■ Problem details ■
Leave the pictures out and return every line below exactly.

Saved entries
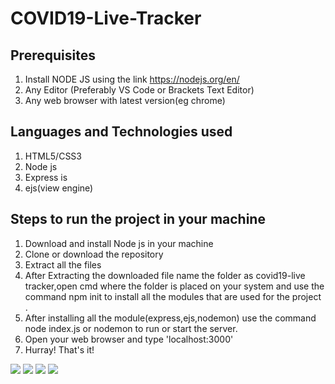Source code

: # COVID19-Live-Tracker

## Prerequisites
1. Install NODE JS using the link https://nodejs.org/en/ 
2. Any Editor (Preferably VS Code or Brackets Text Editor)
3. Any web browser with latest version(eg chrome)

## Languages and Technologies used
1. HTML5/CSS3
2. Node js
3. Express is
4. ejs(view engine)

## Steps to run the project in your machine
1. Download and install Node js in your machine
2. Clone or download the repository
3. Extract all the files
4. After Extracting the downloaded file name the folder as covid19-live tracker,open cmd where the folder is placed on your system and use the command npm init to install all the modules that are used for the project .
5. After installing all the module(express,ejs,nodemon) use the command node index.js or nodemon to run or start the server.
6. Open your web browser and type 'localhost:3000'
7. Hurray! That's it!
 
<img src="https://user-images.githubusercontent.com/60843507/121011519-550eb500-c7b4-11eb-9882-e3e415a09314.PNG">
<img src="https://user-images.githubusercontent.com/60843507/121011514-54761e80-c7b4-11eb-9c24-2da5e790fe4d.PNG">
<img src="https://user-images.githubusercontent.com/60843507/121011524-55a74b80-c7b4-11eb-928a-888a12c61d5c.PNG">
<img src="https://user-images.githubusercontent.com/60843507/121011501-5213c480-c7b4-11eb-97d0-de89910ff650.PNG">
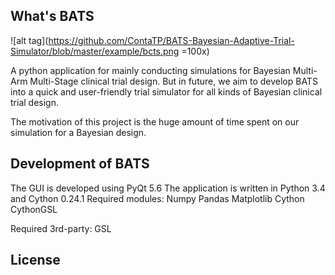 ## What's BATS 
 ![alt tag](https://github.com/ContaTP/BATS-Bayesian-Adaptive-Trial-Simulator/blob/master/example/bcts.png =100x)

A python application for mainly conducting simulations for Bayesian Multi-Arm Multi-Stage clinical trial design. But in future, we aim to develop BATS into a quick and user-friendly trial simulator for all kinds of Bayesian clinical trial design.


The motivation of this project is the huge amount of time spent on our simulation for a Bayesian design.

## Development of BATS

The GUI is developed using PyQt 5.6
The application is written in Python 3.4 and Cython 0.24.1
Required modules:
Numpy
Pandas
Matplotlib
Cython
CythonGSL

Required 3rd-party:
GSL


## License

■ Result of this task ■
Source code

: # COVID19-Live-Tracker

## Prerequisites
1. Install NODE JS using the link https://nodejs.org/en/ 
2. Any Editor (Preferably VS Code or Brackets Text Editor)
3. Any web browser with latest version(eg chrome)

## Languages and Technologies used
1. HTML5/CSS3
2. Node js
3. Express is
4. ejs(view engine)

## Steps to run the project in your machine
1. Download and install Node js in your machine
2. Clone or download the repository
3. Extract all the files
4. After Extracting the downloaded file name the folder as covid19-live tracker,open cmd where the folder is placed on your system and use the command npm init to install all the modules that are used for the project .
5. After installing all the module(express,ejs,nodemon) use the command node index.js or nodemon to run or start the server.
6. Open your web browser and type 'localhost:3000'
7. Hurray! That's it!
 
<img src="https://user-images.githubusercontent.com/60843507/121011519-550eb500-c7b4-11eb-9882-e3e415a09314.PNG">
<img src="https://user-images.githubusercontent.com/60843507/121011514-54761e80-c7b4-11eb-9c24-2da5e790fe4d.PNG">
<img src="https://user-images.githubusercontent.com/60843507/121011524-55a74b80-c7b4-11eb-928a-888a12c61d5c.PNG">
<img src="https://user-images.githubusercontent.com/60843507/121011501-5213c480-c7b4-11eb-97d0-de89910ff650.PNG">
 ## What's BATS 
 ![alt tag](https://github.com/ContaTP/BATS-Bayesian-Adaptive-Trial-Simulator/blob/master/example/bcts.png =100x)

A python application for mainly conducting simulations for Bayesian Multi-Arm Multi-Stage clinical trial design. But in future, we aim to develop BATS into a quick and user-friendly trial simulator for all kinds of Bayesian clinical trial design.


The motivation of this project is the huge amount of time spent on our simulation for a Bayesian design.

## Development of BATS

The GUI is developed using PyQt 5.6
The application is written in Python 3.4 and Cython 0.24.1
Required modules:
Numpy
Pandas
Matplotlib
Cython
CythonGSL

Required 3rd-party:
GSL


## License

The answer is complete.